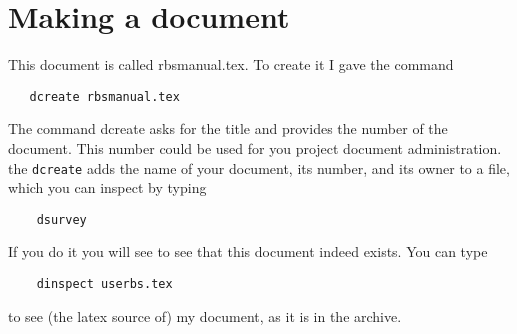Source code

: \section{Making a document}
This document is called rbsmanual.tex. To create it I gave the command
\begin{verbatim}
   dcreate rbsmanual.tex
\end{verbatim}
The command dcreate asks for the title and provides the number of the document.
This number could be used for you project document administration.
the \verb+dcreate+ adds the name of your document, its number, and its
owner to a file, which you can inspect by typing
\begin{verbatim}
    dsurvey
\end{verbatim}
If you do it you will see to see that this document indeed exists.
 You can type
\begin{verbatim}
    dinspect userbs.tex
\end{verbatim}
to see (the latex source of) my document, as it is in the archive.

WORK REQUEST: Which lines run from the one containing "You can type" to the end of the entries above? Quote exactly those, and only those.

FINAL ANSWER:
 You can type
\begin{verbatim}
    dinspect userbs.tex
\end{verbatim}
to see (the latex source of) my document, as it is in the archive.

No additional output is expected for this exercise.